What you will do =
Please say how many lines of the entries below contain the word "pbix", and leave out everything else.

========================================================================

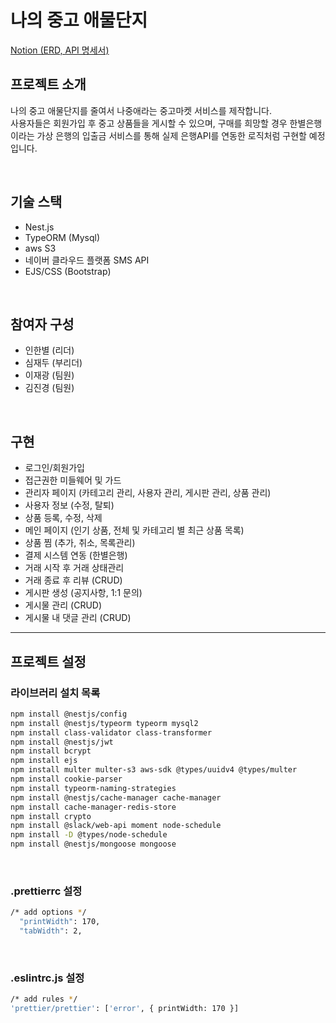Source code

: # 나의 중고 애물단지

[Notion (ERD, API 명세서)](https://www.notion.so/65b35cf226794ceb91b8dbf4a5a46a2f)

## 프로젝트 소개

나의 중고 애물단지를 줄여서 나중애라는 중고마켓 서비스를 제작합니다.<br>
사용자들은 회원가입 후 중고 상품들을 게시할 수 있으며, 구매를 희망할 경우 한별은행이라는 가상 은행의 입출금 서비스를 통해 실제 은행API를 연동한 로직처럼 구현할 예정입니다.

<br>

## 기술 스택

- Nest.js
- TypeORM (Mysql)
- aws S3
- 네이버 클라우드 플랫폼 SMS API
- EJS/CSS (Bootstrap)

<br>

## 참여자 구성

- 인한별 (리더)
- 심재두 (부리더)
- 이재광 (팀원)
- 김진경 (팀원)

<br>

## 구현

- 로그인/회원가입
- 접근권한 미들웨어 및 가드
- 관리자 페이지 (카테고리 관리, 사용자 관리, 게시판 관리, 상품 관리)
- 사용자 정보 (수정, 탈퇴)
- 상품 등록, 수정, 삭제
- 메인 페이지 (인기 상품, 전체 및 카테고리 별 최근 상품 목록)
- 상품 찜 (추가, 취소, 목록관리)
- 결제 시스템 연동 (한별은행)
- 거래 시작 후 거래 상태관리
- 거래 종료 후 리뷰 (CRUD)
- 게시판 생성 (공지사항, 1:1 문의)
- 게시물 관리 (CRUD)
- 게시물 내 댓글 관리 (CRUD)

---

## 프로젝트 설정

### 라이브러리 설치 목록

```bash
npm install @nestjs/config
npm install @nestjs/typeorm typeorm mysql2
npm install class-validator class-transformer
npm install @nestjs/jwt
npm install bcrypt
npm install ejs
npm install multer multer-s3 aws-sdk @types/uuidv4 @types/multer
npm install cookie-parser
npm install typeorm-naming-strategies
npm install @nestjs/cache-manager cache-manager
npm install cache-manager-redis-store
npm install crypto
npm install @slack/web-api moment node-schedule
npm install -D @types/node-schedule
npm install @nestjs/mongoose mongoose
```

<br>

### .prettierrc 설정

```bash
/* add options */
  "printWidth": 170,
  "tabWidth": 2,
```

<br>

### .eslintrc.js 설정

```bash
/* add rules */
'prettier/prettier': ['error', { printWidth: 170 }]
```
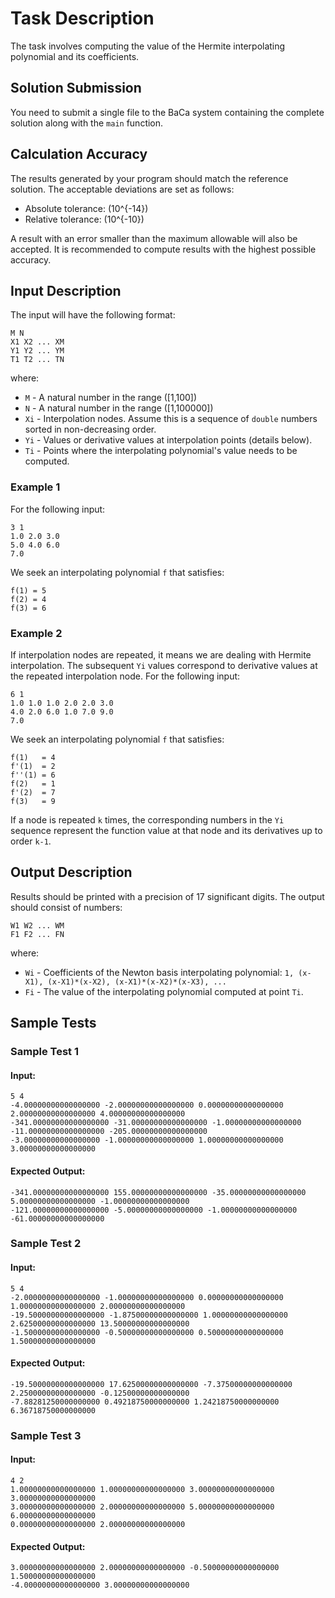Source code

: # Task Description
The task involves computing the value of the Hermite interpolating polynomial and its coefficients.

## Solution Submission
You need to submit a single file to the BaCa system containing the complete solution along with the `main` function.

## Calculation Accuracy
The results generated by your program should match the reference solution. The acceptable deviations are set as follows:
- Absolute tolerance: \(10^{-14}\)
- Relative tolerance: \(10^{-10}\)

A result with an error smaller than the maximum allowable will also be accepted. It is recommended to compute results with the highest possible accuracy.

## Input Description
The input will have the following format:
```
M N
X1 X2 ... XM
Y1 Y2 ... YM
T1 T2 ... TN
```
where:
- `M` - A natural number in the range \([1,100]\)
- `N` - A natural number in the range \([1,100000]\)
- `Xi` - Interpolation nodes. Assume this is a sequence of `double` numbers sorted in non-decreasing order.
- `Yi` - Values or derivative values at interpolation points (details below).
- `Ti` - Points where the interpolating polynomial's value needs to be computed.

### Example 1
For the following input:
```
3 1
1.0 2.0 3.0
5.0 4.0 6.0
7.0
```
We seek an interpolating polynomial `f` that satisfies:
```
f(1) = 5
f(2) = 4
f(3) = 6
```

### Example 2
If interpolation nodes are repeated, it means we are dealing with Hermite interpolation. The subsequent `Yi` values correspond to derivative values at the repeated interpolation node. For the following input:
```
6 1
1.0 1.0 1.0 2.0 2.0 3.0
4.0 2.0 6.0 1.0 7.0 9.0
7.0
```
We seek an interpolating polynomial `f` that satisfies:
```
f(1)   = 4
f'(1)  = 2
f''(1) = 6
f(2)   = 1
f'(2)  = 7
f(3)   = 9
```
If a node is repeated `k` times, the corresponding numbers in the `Yi` sequence represent the function value at that node and its derivatives up to order `k-1`.

## Output Description
Results should be printed with a precision of 17 significant digits. The output should consist of numbers:
```
W1 W2 ... WM
F1 F2 ... FN
```
where:
- `Wi` - Coefficients of the Newton basis interpolating polynomial: `1, (x-X1), (x-X1)*(x-X2), (x-X1)*(x-X2)*(x-X3), ...`
- `Fi` - The value of the interpolating polynomial computed at point `Ti`.

## Sample Tests
### Sample Test 1
#### Input:
```
5 4
-4.00000000000000000 -2.00000000000000000 0.00000000000000000 2.00000000000000000 4.00000000000000000
-341.00000000000000000 -31.00000000000000000 -1.00000000000000000 -11.00000000000000000 -205.00000000000000000
-3.00000000000000000 -1.00000000000000000 1.00000000000000000 3.00000000000000000
```
#### Expected Output:
```
-341.00000000000000000 155.00000000000000000 -35.00000000000000000 5.00000000000000000 -1.00000000000000000
-121.00000000000000000 -5.00000000000000000 -1.00000000000000000 -61.00000000000000000
```

### Sample Test 2
#### Input:
```
5 4
-2.00000000000000000 -1.00000000000000000 0.00000000000000000 1.00000000000000000 2.00000000000000000
-19.50000000000000000 -1.87500000000000000 1.00000000000000000 2.62500000000000000 13.50000000000000000
-1.50000000000000000 -0.50000000000000000 0.50000000000000000 1.50000000000000000
```
#### Expected Output:
```
-19.50000000000000000 17.62500000000000000 -7.37500000000000000 2.25000000000000000 -0.12500000000000000
-7.88281250000000000 0.49218750000000000 1.24218750000000000 6.36718750000000000
```

### Sample Test 3
#### Input:
```
4 2
1.00000000000000000 1.00000000000000000 3.00000000000000000 3.00000000000000000
3.00000000000000000 2.00000000000000000 5.00000000000000000 6.00000000000000000
0.00000000000000000 2.00000000000000000
```
#### Expected Output:
```
3.00000000000000000 2.00000000000000000 -0.50000000000000000 1.50000000000000000
-4.00000000000000000 3.00000000000000000
```
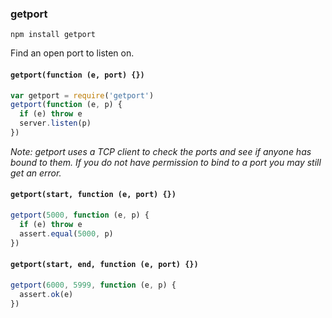 ### getport

`npm install getport`

Find an open port to listen on.

#### `getport(function (e, port) {})`

```javascript
var getport = require('getport')
getport(function (e, p) {
  if (e) throw e
  server.listen(p)
})
```

*Note: getport uses a TCP client to check the ports and see if anyone has bound to them. If you do not have permission to bind to a port you may still get an error.*

#### `getport(start, function (e, port) {})`

```javascript
getport(5000, function (e, p) {
  if (e) throw e
  assert.equal(5000, p)
})
```

#### `getport(start, end, function (e, port) {})`

```javascript
getport(6000, 5999, function (e, p) {
  assert.ok(e)
})
```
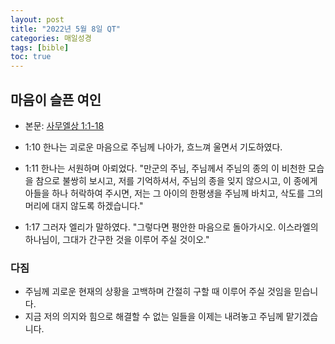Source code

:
```yaml
---
layout: post
title: "2022년 5월 8일 QT"
categories: 매일성경
tags: [bible]
toc: true
---
```


## 마음이 슬픈 여인
- 본문: [사무엘상 1:1-18](https://www.bskorea.or.kr/bible/korbibReadpage.php?version=SAENEW&book=1sa&chap=1&sec=1&cVersion=&fontSize=15px&fontWeight=normal)

- 1:10 한나는 괴로운 마음으로 주님께 나아가, 흐느껴 울면서 기도하였다.
- 1:11 한나는 서원하며 아뢰었다. "만군의 주님, 주님께서 주님의 종의 이 비천한 모습을 참으로 불쌍히 보시고, 저를 기억하셔서, 주님의 종을 잊지 않으시고, 이 종에게 아들을 하나 허락하여 주시면, 저는 그 아이의 한평생을 주님께 바치고, 삭도를 그의 머리에 대지 않도록 하겠습니다."
- 1:17 그러자 엘리가 말하였다. "그렇다면 평안한 마음으로 돌아가시오. 이스라엘의 하나님이, 그대가 간구한 것을 이루어 주실 것이오."

### 다짐
- 주님께 괴로운 현재의 상황을 고백하며 간절히 구할 때 이루어 주실 것임을 믿습니다.
- 지금 저의 의지와 힘으로 해결할 수 없는 일들을 이제는 내려놓고 주님께 맡기겠습니다.
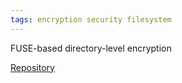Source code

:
 ```yaml
---
tags: encryption security filesystem
---
```

FUSE-based directory-level encryption

[Repository](https://github.com/netheril96/securefs)
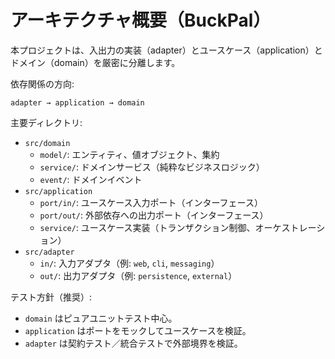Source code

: # アーキテクチャ概要（BuckPal）

本プロジェクトは、入出力の実装（adapter）とユースケース（application）とドメイン（domain）を厳密に分離します。

依存関係の方向:

```
adapter → application → domain
```

主要ディレクトリ:

- `src/domain`
  - `model/`: エンティティ、値オブジェクト、集約
  - `service/`: ドメインサービス（純粋なビジネスロジック）
  - `event/`: ドメインイベント
- `src/application`
  - `port/in/`: ユースケース入力ポート（インターフェース）
  - `port/out/`: 外部依存への出力ポート（インターフェース）
  - `service/`: ユースケース実装（トランザクション制御、オーケストレーション）
- `src/adapter`
  - `in/`: 入力アダプタ（例: `web`, `cli`, `messaging`）
  - `out/`: 出力アダプタ（例: `persistence`, `external`）

テスト方針（推奨）:
- `domain` はピュアユニットテスト中心。
- `application` はポートをモックしてユースケースを検証。
- `adapter` は契約テスト／統合テストで外部境界を検証。

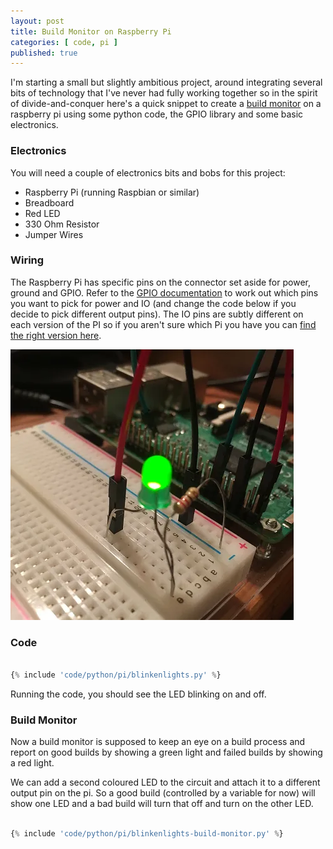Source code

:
 ```yaml
---
layout: post
title: Build Monitor on Raspberry Pi
categories: [ code, pi ]
published: true
---
```


I'm starting a small but slightly ambitious project, around integrating several bits of 
technology that I've never had fully working together so in the spirit of divide-and-conquer 
here's a quick snippet to create a <a href="https://en.wikipedia.org/wiki/Daily_build">build monitor</a> 
on a raspberry pi using some python code, the GPIO library and some basic electronics.


### Electronics

You will need a couple of electronics bits and bobs for this project:

* Raspberry Pi (running Raspbian or similar)
* Breadboard
* Red LED
* 330 Ohm Resistor
* Jumper Wires


### Wiring

The Raspberry Pi has specific pins on the connector set aside for power, ground and GPIO. Refer to the 
<a href="https://www.raspberrypi.org/documentation/usage/gpio/">GPIO documentation</a> to work out which 
pins you want to pick for power and IO (and change the code below if you decide to 
pick different output pins). The IO pins are subtly different on each version of the PI so if you aren't 
sure which Pi you have you can <a href="https://www.modmypi.com/blog/raspberry-pi-comparison-table">find the 
right version here</a>.


<img src="/img/posts/pi-build-monitor/pi-led-test.webp" alt="led circuit" />


### Code

```python

{% include 'code/python/pi/blinkenlights.py' %}

```

Running the code, you should see the LED blinking on and off.


### Build Monitor

Now a build monitor is supposed to keep an eye on a build process and report on good builds 
by showing a green light and failed builds by showing a red light. 

We can add a second coloured LED to the circuit and attach it to a different output pin on the pi. So a 
good build (controlled by a variable for now) will show one LED and a bad build will turn that off and 
turn on the other LED.

```python

{% include 'code/python/pi/blinkenlights-build-monitor.py' %}

```
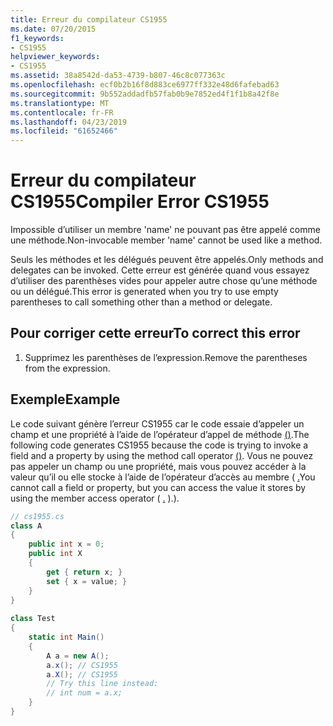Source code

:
 ```yaml
---
title: Erreur du compilateur CS1955
ms.date: 07/20/2015
f1_keywords:
- CS1955
helpviewer_keywords:
- CS1955
ms.assetid: 38a8542d-da53-4739-b807-46c8c077363c
ms.openlocfilehash: ecf0b2b16f8d883ce6977ff332e48d6fafebad63
ms.sourcegitcommit: 9b552addadfb57fab0b9e7852ed4f1f1b8a42f8e
ms.translationtype: MT
ms.contentlocale: fr-FR
ms.lasthandoff: 04/23/2019
ms.locfileid: "61652466"
---
```

# <a name="compiler-error-cs1955"></a><span data-ttu-id="4749a-102">Erreur du compilateur CS1955</span><span class="sxs-lookup"><span data-stu-id="4749a-102">Compiler Error CS1955</span></span>
<span data-ttu-id="4749a-103">Impossible d’utiliser un membre 'name' ne pouvant pas être appelé comme une méthode.</span><span class="sxs-lookup"><span data-stu-id="4749a-103">Non-invocable member 'name' cannot be used like a method.</span></span>  
  
 <span data-ttu-id="4749a-104">Seuls les méthodes et les délégués peuvent être appelés.</span><span class="sxs-lookup"><span data-stu-id="4749a-104">Only methods and delegates can be invoked.</span></span> <span data-ttu-id="4749a-105">Cette erreur est générée quand vous essayez d’utiliser des parenthèses vides pour appeler autre chose qu’une méthode ou un délégué.</span><span class="sxs-lookup"><span data-stu-id="4749a-105">This error is generated when you try to use empty parentheses to call something other than a method or delegate.</span></span>  
  
## <a name="to-correct-this-error"></a><span data-ttu-id="4749a-106">Pour corriger cette erreur</span><span class="sxs-lookup"><span data-stu-id="4749a-106">To correct this error</span></span>  
  
1. <span data-ttu-id="4749a-107">Supprimez les parenthèses de l’expression.</span><span class="sxs-lookup"><span data-stu-id="4749a-107">Remove the parentheses from the expression.</span></span>  
  
## <a name="example"></a><span data-ttu-id="4749a-108">Exemple</span><span class="sxs-lookup"><span data-stu-id="4749a-108">Example</span></span>  
 <span data-ttu-id="4749a-109">Le code suivant génère l’erreur CS1955 car le code essaie d’appeler un champ et une propriété à l’aide de l’opérateur d’appel de méthode [()](../../csharp/language-reference/operators/invocation-operator.md).</span><span class="sxs-lookup"><span data-stu-id="4749a-109">The following code generates CS1955 because the code is trying to invoke a field and a property by using the method call operator [()](../../csharp/language-reference/operators/invocation-operator.md).</span></span> <span data-ttu-id="4749a-110">Vous ne pouvez pas appeler un champ ou une propriété, mais vous pouvez accéder à la valeur qu’il ou elle stocke à l’aide de l’opérateur d’accès au membre ( [.](../../csharp/language-reference/operators/member-access-operator.md)</span><span class="sxs-lookup"><span data-stu-id="4749a-110">You cannot call a field or property, but you can access the value it stores by using the member access operator ( [.](../../csharp/language-reference/operators/member-access-operator.md)</span></span> <span data-ttu-id="4749a-111">).</span><span class="sxs-lookup"><span data-stu-id="4749a-111">).</span></span>  
  
```csharp  
// cs1955.cs  
class A  
{  
    public int x = 0;  
    public int X  
    {  
        get { return x; }  
        set { x = value; }  
    }  
}  
  
class Test  
{  
    static int Main()  
    {  
        A a = new A();  
        a.x(); // CS1955  
        a.X(); // CS1955  
        // Try this line instead:  
        // int num = a.x;  
    }  
}  
```
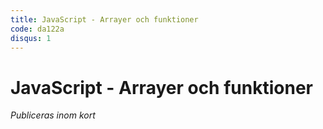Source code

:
 ```yaml
---
title: JavaScript - Arrayer och funktioner
code: da122a
disqus: 1
---
```


# JavaScript - Arrayer och funktioner

*Publiceras inom kort*

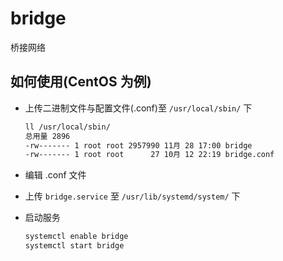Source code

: # bridge

桥接网络

## 如何使用(CentOS 为例)

- 上传二进制文件与配置文件(.conf)至 ``/usr/local/sbin/`` 下

  ```bash
  ll /usr/local/sbin/
  总用量 2896
  -rw------- 1 root root 2957990 11月 28 17:00 bridge
  -rw------- 1 root root      27 10月 12 22:19 bridge.conf
  ```

- 编辑 .conf 文件

- 上传 ``bridge.service`` 至 ``/usr/lib/systemd/system/`` 下

- 启动服务
  ```bash
  systemctl enable bridge
  systemctl start bridge

  ```
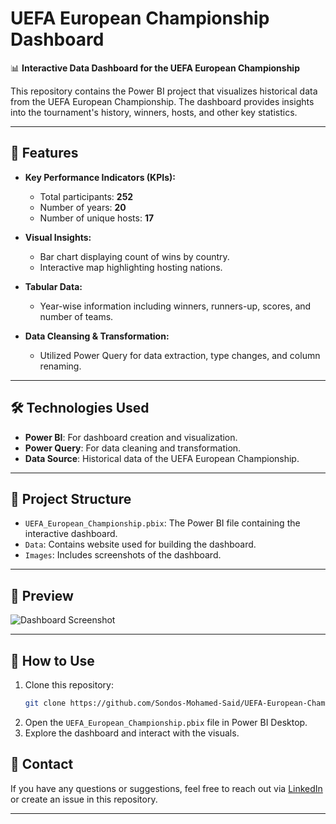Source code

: 
# UEFA European Championship Dashboard  

📊 **Interactive Data Dashboard for the UEFA European Championship**  

This repository contains the Power BI project that visualizes historical data from the UEFA European Championship. The dashboard provides insights into the tournament's history, winners, hosts, and other key statistics.  

---

## 🚀 **Features**  

- **Key Performance Indicators (KPIs):**
  - Total participants: **252**  
  - Number of years: **20**  
  - Number of unique hosts: **17**  

- **Visual Insights:**
  - Bar chart displaying count of wins by country.  
  - Interactive map highlighting hosting nations.  

- **Tabular Data:**
  - Year-wise information including winners, runners-up, scores, and number of teams.

- **Data Cleansing & Transformation:**
  - Utilized Power Query for data extraction, type changes, and column renaming.  

---

## 🛠️ **Technologies Used**  

- **Power BI**: For dashboard creation and visualization.  
- **Power Query**: For data cleaning and transformation.  
- **Data Source**: Historical data of the UEFA European Championship.  

---

## 📂 **Project Structure**  

- `UEFA_European_Championship.pbix`: The Power BI file containing the interactive dashboard.  
- `Data`: Contains website used for building the dashboard.  
- `Images`: Includes screenshots of the dashboard.  

---

## 📸 **Preview**  

![Dashboard Screenshot](./Images/UEFA_Dashboard_Screenshot.jpg)  

---

## 📖 **How to Use**  

1. Clone this repository:  
   ```bash
   git clone https://github.com/Sondos-Mohamed-Said/UEFA-European-Championship-Dashboard.git
   ```  
2. Open the `UEFA_European_Championship.pbix` file in Power BI Desktop.  
3. Explore the dashboard and interact with the visuals.  



## 📧 **Contact**  

If you have any questions or suggestions, feel free to reach out via [LinkedIn](https://www.linkedin.com/in/sondos-mohamed-said/) or create an issue in this repository.  

---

========================================================================

Response area =
2